Relatives of those sent to the front lines describe a darker reality.
In 2024, 27-year-old Armel Mbarga left his home in Cameroon and traveled to Russia without telling some relatives the purpose of his trip. He resurfaced later on social-media posts from the front lines, standing next to a Russian wearing the military patch of the Wagner mercenary group.
In January last year, Mbarga was reported missing in action and is presumed dead. He left a widow and two young children. "It was a real shock for us," said a relative. "Even after months, the family hasn't yet come to terms with this loss."
One in three Cameroonian recruits has been killed in action, according to Inpact.
Russian families can get as much as $180,000 in government compensation when a relative dies in combat. But the families of Africans killed fighting for Russia get nothing, according to Tamara Kurushkina, an official at Ukraine's Coordination Headquarters for the Treatment of Prisoners of War.
From Africa to Donetsk
The toll among African soldiers, according to Inpact, has been highest in regiments stationed in Donetsk, a region of eastern Ukraine that Russia has repeatedly tried and failed to seize.
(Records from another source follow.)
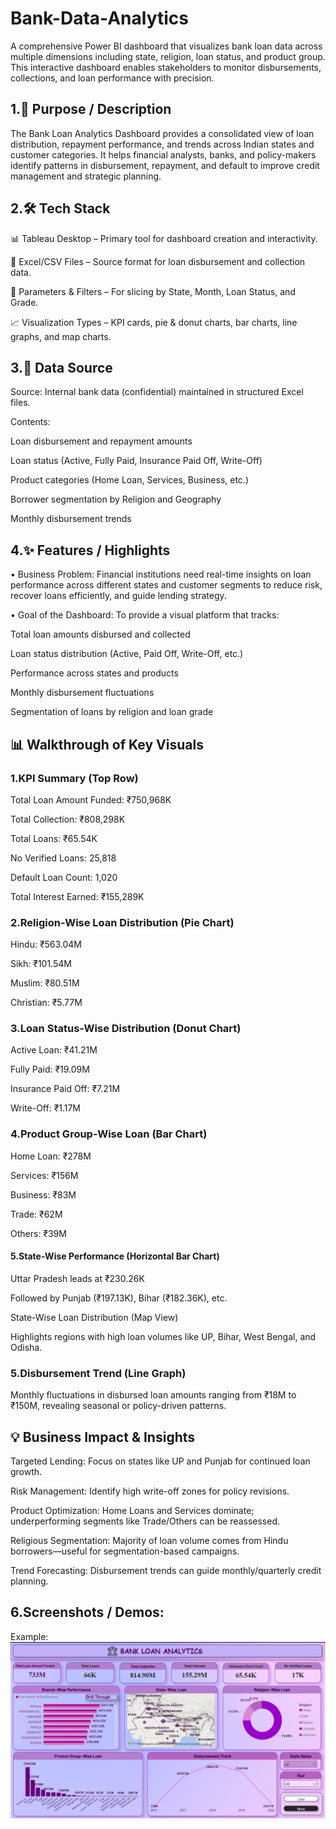 # Bank-Data-Analytics
A comprehensive Power BI dashboard that visualizes bank loan data across multiple dimensions including state, religion, loan status, and product group. This interactive dashboard enables stakeholders to monitor disbursements, collections, and loan performance with precision.

## 1.📌 Purpose / Description
The Bank Loan Analytics Dashboard provides a consolidated view of loan distribution, repayment performance, and trends across Indian states and customer categories. It helps financial analysts, banks, and policy-makers identify patterns in disbursement, repayment, and default to improve credit management and strategic planning.

## 2.🛠️ Tech Stack
📊 Tableau Desktop – Primary tool for dashboard creation and interactivity.

📂 Excel/CSV Files – Source format for loan disbursement and collection data.

🧮 Parameters & Filters – For slicing by State, Month, Loan Status, and Grade.

📈 Visualization Types – KPI cards, pie & donut charts, bar charts, line graphs, and map charts.

## 3.📂 Data Source
Source: Internal bank data (confidential) maintained in structured Excel files.

Contents:

Loan disbursement and repayment amounts

Loan status (Active, Fully Paid, Insurance Paid Off, Write-Off)

Product categories (Home Loan, Services, Business, etc.)

Borrower segmentation by Religion and Geography

Monthly disbursement trends

## 4.✨ Features / Highlights
• Business Problem:
Financial institutions need real-time insights on loan performance across different states and customer segments to reduce risk, recover loans efficiently, and guide lending strategy.

• Goal of the Dashboard:
To provide a visual platform that tracks:

Total loan amounts disbursed and collected

Loan status distribution (Active, Paid Off, Write-Off, etc.)

Performance across states and products

Monthly disbursement fluctuations

Segmentation of loans by religion and loan grade

## 📊 Walkthrough of Key Visuals
### 1.KPI Summary (Top Row)

Total Loan Amount Funded: ₹750,968K

Total Collection: ₹808,298K

Total Loans: ₹65.54K

No Verified Loans: 25,818

Default Loan Count: 1,020

Total Interest Earned: ₹155,289K


### 2.Religion-Wise Loan Distribution (Pie Chart)

Hindu: ₹563.04M

Sikh: ₹101.54M

Muslim: ₹80.51M

Christian: ₹5.77M


### 3.Loan Status-Wise Distribution (Donut Chart)

Active Loan: ₹41.21M

Fully Paid: ₹19.09M

Insurance Paid Off: ₹7.21M

Write-Off: ₹1.17M


### 4.Product Group-Wise Loan (Bar Chart)

Home Loan: ₹278M

Services: ₹156M

Business: ₹83M

Trade: ₹62M

Others: ₹39M


#### 5.State-Wise Performance (Horizontal Bar Chart)

Uttar Pradesh leads at ₹230.26K

Followed by Punjab (₹197.13K), Bihar (₹182.36K), etc.

State-Wise Loan Distribution (Map View)

Highlights regions with high loan volumes like UP, Bihar, West Bengal, and Odisha.


### 5.Disbursement Trend (Line Graph)

Monthly fluctuations in disbursed loan amounts ranging from ₹18M to ₹150M, revealing seasonal or policy-driven patterns.

## 💡 Business Impact & Insights
Targeted Lending: Focus on states like UP and Punjab for continued loan growth.

Risk Management: Identify high write-off zones for policy revisions.

Product Optimization: Home Loans and Services dominate; underperforming segments like Trade/Others can be reassessed.

Religious Segmentation: Majority of loan volume comes from Hindu borrowers—useful for segmentation-based campaigns.

Trend Forecasting: Disbursement trends can guide monthly/quarterly credit planning.

## 6.Screenshots / Demos:

Example: ![Dashboard Preview](https://github.com/Aankit0012/Bank-Data-Analytics/blob/main/Screenshot%20of%20Bank%20Data%20Analytics%20PowerBI.png)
Kenya's Ministry of Foreign Affairs said in November that more than 200 Kenyans may have joined the Russian military.
In September, Kenyan authorities rescued 21 men in a town near Nairobi as they were "awaiting processing to the war zone," the ministry said. The men had signed contracts with "unscrupulous agencies" promising them jobs and up to $18,000 for visas, travel and accommodation, the ministry said. Police arrested one person for allegedly "luring unsuspecting Kenyans to fight in the war," the ministry said.
In South Africa, police are investigating allegations that Duduzile Zuma, daughter of former President Jacob Zuma, lured 17 men into fighting in Ukraine with a false promise of civilian jobs. Neither Duduzile Zuma nor her lawyer responded to requests for comment.
Back in Senegal, Diop's parents say they were unaware of their son's fate until they saw him in a video released by the Ukrainian military. In an interview with The Wall Street Journal, Diop says he was deployed to Luhansk in eastern Ukraine, where he spent days in a bunker with several Russians and two Brazilians, before walking at night to the front line.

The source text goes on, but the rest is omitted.